* **What needs to be done**
Every line of the data below should be printed exactly. Nothing may be dropped.

[Opening Record set section]

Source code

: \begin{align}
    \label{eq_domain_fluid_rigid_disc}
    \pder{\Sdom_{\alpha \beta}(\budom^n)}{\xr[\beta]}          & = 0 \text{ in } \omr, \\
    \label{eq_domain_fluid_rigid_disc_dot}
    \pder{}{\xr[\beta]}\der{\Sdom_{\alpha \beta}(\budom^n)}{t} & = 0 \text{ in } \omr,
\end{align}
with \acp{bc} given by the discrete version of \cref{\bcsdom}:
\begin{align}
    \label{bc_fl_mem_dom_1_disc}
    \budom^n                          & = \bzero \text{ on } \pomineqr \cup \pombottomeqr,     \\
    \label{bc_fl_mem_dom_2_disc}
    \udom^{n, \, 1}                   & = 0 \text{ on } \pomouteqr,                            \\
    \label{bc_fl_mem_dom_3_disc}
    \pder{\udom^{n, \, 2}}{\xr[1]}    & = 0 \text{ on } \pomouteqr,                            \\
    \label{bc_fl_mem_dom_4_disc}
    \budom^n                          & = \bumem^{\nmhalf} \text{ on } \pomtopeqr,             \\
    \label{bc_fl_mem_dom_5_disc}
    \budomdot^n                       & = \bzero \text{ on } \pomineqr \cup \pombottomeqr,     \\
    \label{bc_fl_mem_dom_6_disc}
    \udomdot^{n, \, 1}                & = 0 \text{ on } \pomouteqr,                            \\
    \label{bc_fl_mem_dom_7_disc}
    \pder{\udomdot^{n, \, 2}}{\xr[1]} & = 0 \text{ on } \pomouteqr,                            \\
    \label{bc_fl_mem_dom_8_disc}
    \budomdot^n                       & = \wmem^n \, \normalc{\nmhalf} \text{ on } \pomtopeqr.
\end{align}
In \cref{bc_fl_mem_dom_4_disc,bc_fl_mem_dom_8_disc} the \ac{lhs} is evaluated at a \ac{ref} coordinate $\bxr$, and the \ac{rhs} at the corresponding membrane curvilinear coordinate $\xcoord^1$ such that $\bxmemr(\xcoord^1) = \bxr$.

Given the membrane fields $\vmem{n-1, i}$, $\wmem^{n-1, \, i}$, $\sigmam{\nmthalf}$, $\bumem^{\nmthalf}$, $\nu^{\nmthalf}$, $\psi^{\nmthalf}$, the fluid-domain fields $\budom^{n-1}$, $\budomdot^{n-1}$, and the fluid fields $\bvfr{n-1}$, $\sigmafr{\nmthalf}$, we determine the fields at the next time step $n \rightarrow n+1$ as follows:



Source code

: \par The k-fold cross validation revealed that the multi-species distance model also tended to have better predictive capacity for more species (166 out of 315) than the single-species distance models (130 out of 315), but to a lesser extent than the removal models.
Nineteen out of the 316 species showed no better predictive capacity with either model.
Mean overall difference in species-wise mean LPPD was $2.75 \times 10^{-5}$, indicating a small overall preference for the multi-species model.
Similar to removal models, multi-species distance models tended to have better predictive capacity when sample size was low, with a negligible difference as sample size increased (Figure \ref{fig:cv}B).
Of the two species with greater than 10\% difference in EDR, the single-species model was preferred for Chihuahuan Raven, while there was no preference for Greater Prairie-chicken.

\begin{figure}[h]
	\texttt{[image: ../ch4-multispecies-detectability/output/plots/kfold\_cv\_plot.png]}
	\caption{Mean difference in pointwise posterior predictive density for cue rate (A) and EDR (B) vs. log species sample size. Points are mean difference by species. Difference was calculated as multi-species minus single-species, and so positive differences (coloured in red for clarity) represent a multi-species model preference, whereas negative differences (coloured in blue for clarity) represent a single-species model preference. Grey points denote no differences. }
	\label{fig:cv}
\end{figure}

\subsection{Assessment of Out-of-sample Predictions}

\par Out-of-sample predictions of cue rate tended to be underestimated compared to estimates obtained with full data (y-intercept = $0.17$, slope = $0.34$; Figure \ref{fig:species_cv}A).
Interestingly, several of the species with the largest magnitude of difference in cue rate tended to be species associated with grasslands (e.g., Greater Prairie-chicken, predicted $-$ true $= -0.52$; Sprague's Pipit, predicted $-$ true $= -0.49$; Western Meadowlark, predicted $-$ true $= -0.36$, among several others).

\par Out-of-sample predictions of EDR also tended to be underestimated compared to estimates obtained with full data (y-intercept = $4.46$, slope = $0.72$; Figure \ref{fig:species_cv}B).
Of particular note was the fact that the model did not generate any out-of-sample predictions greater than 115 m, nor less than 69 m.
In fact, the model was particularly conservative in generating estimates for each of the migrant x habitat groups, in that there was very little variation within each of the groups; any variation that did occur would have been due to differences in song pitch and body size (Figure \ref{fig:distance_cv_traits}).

[Closing Record set section]

* **Written solution**
Source code

: \begin{align}
    \label{eq_domain_fluid_rigid_disc}
    \pder{\Sdom_{\alpha \beta}(\budom^n)}{\xr[\beta]}          & = 0 \text{ in } \omr, \\
    \label{eq_domain_fluid_rigid_disc_dot}
    \pder{}{\xr[\beta]}\der{\Sdom_{\alpha \beta}(\budom^n)}{t} & = 0 \text{ in } \omr,
\end{align}
with \acp{bc} given by the discrete version of \cref{\bcsdom}:
\begin{align}
    \label{bc_fl_mem_dom_1_disc}
    \budom^n                          & = \bzero \text{ on } \pomineqr \cup \pombottomeqr,     \\
    \label{bc_fl_mem_dom_2_disc}
    \udom^{n, \, 1}                   & = 0 \text{ on } \pomouteqr,                            \\
    \label{bc_fl_mem_dom_3_disc}
    \pder{\udom^{n, \, 2}}{\xr[1]}    & = 0 \text{ on } \pomouteqr,                            \\
    \label{bc_fl_mem_dom_4_disc}
    \budom^n                          & = \bumem^{\nmhalf} \text{ on } \pomtopeqr,             \\
    \label{bc_fl_mem_dom_5_disc}
    \budomdot^n                       & = \bzero \text{ on } \pomineqr \cup \pombottomeqr,     \\
    \label{bc_fl_mem_dom_6_disc}
    \udomdot^{n, \, 1}                & = 0 \text{ on } \pomouteqr,                            \\
    \label{bc_fl_mem_dom_7_disc}
    \pder{\udomdot^{n, \, 2}}{\xr[1]} & = 0 \text{ on } \pomouteqr,                            \\
    \label{bc_fl_mem_dom_8_disc}
    \budomdot^n                       & = \wmem^n \, \normalc{\nmhalf} \text{ on } \pomtopeqr.
\end{align}
In \cref{bc_fl_mem_dom_4_disc,bc_fl_mem_dom_8_disc} the \ac{lhs} is evaluated at a \ac{ref} coordinate $\bxr$, and the \ac{rhs} at the corresponding membrane curvilinear coordinate $\xcoord^1$ such that $\bxmemr(\xcoord^1) = \bxr$.

Given the membrane fields $\vmem{n-1, i}$, $\wmem^{n-1, \, i}$, $\sigmam{\nmthalf}$, $\bumem^{\nmthalf}$, $\nu^{\nmthalf}$, $\psi^{\nmthalf}$, the fluid-domain fields $\budom^{n-1}$, $\budomdot^{n-1}$, and the fluid fields $\bvfr{n-1}$, $\sigmafr{\nmthalf}$, we determine the fields at the next time step $n \rightarrow n+1$ as follows:



Source code

: \par The k-fold cross validation revealed that the multi-species distance model also tended to have better predictive capacity for more species (166 out of 315) than the single-species distance models (130 out of 315), but to a lesser extent than the removal models.
Nineteen out of the 316 species showed no better predictive capacity with either model.
Mean overall difference in species-wise mean LPPD was $2.75 \times 10^{-5}$, indicating a small overall preference for the multi-species model.
Similar to removal models, multi-species distance models tended to have better predictive capacity when sample size was low, with a negligible difference as sample size increased (Figure \ref{fig:cv}B).
Of the two species with greater than 10\% difference in EDR, the single-species model was preferred for Chihuahuan Raven, while there was no preference for Greater Prairie-chicken.

\begin{figure}[h]
	\texttt{[image: ../ch4-multispecies-detectability/output/plots/kfold\_cv\_plot.png]}
	\caption{Mean difference in pointwise posterior predictive density for cue rate (A) and EDR (B) vs. log species sample size. Points are mean difference by species. Difference was calculated as multi-species minus single-species, and so positive differences (coloured in red for clarity) represent a multi-species model preference, whereas negative differences (coloured in blue for clarity) represent a single-species model preference. Grey points denote no differences. }
	\label{fig:cv}
\end{figure}

\subsection{Assessment of Out-of-sample Predictions}

\par Out-of-sample predictions of cue rate tended to be underestimated compared to estimates obtained with full data (y-intercept = $0.17$, slope = $0.34$; Figure \ref{fig:species_cv}A).
Interestingly, several of the species with the largest magnitude of difference in cue rate tended to be species associated with grasslands (e.g., Greater Prairie-chicken, predicted $-$ true $= -0.52$; Sprague's Pipit, predicted $-$ true $= -0.49$; Western Meadowlark, predicted $-$ true $= -0.36$, among several others).

\par Out-of-sample predictions of EDR also tended to be underestimated compared to estimates obtained with full data (y-intercept = $4.46$, slope = $0.72$; Figure \ref{fig:species_cv}B).
Of particular note was the fact that the model did not generate any out-of-sample predictions greater than 115 m, nor less than 69 m.
In fact, the model was particularly conservative in generating estimates for each of the migrant x habitat groups, in that there was very little variation within each of the groups; any variation that did occur would have been due to differences in song pitch and body size (Figure \ref{fig:distance_cv_traits}).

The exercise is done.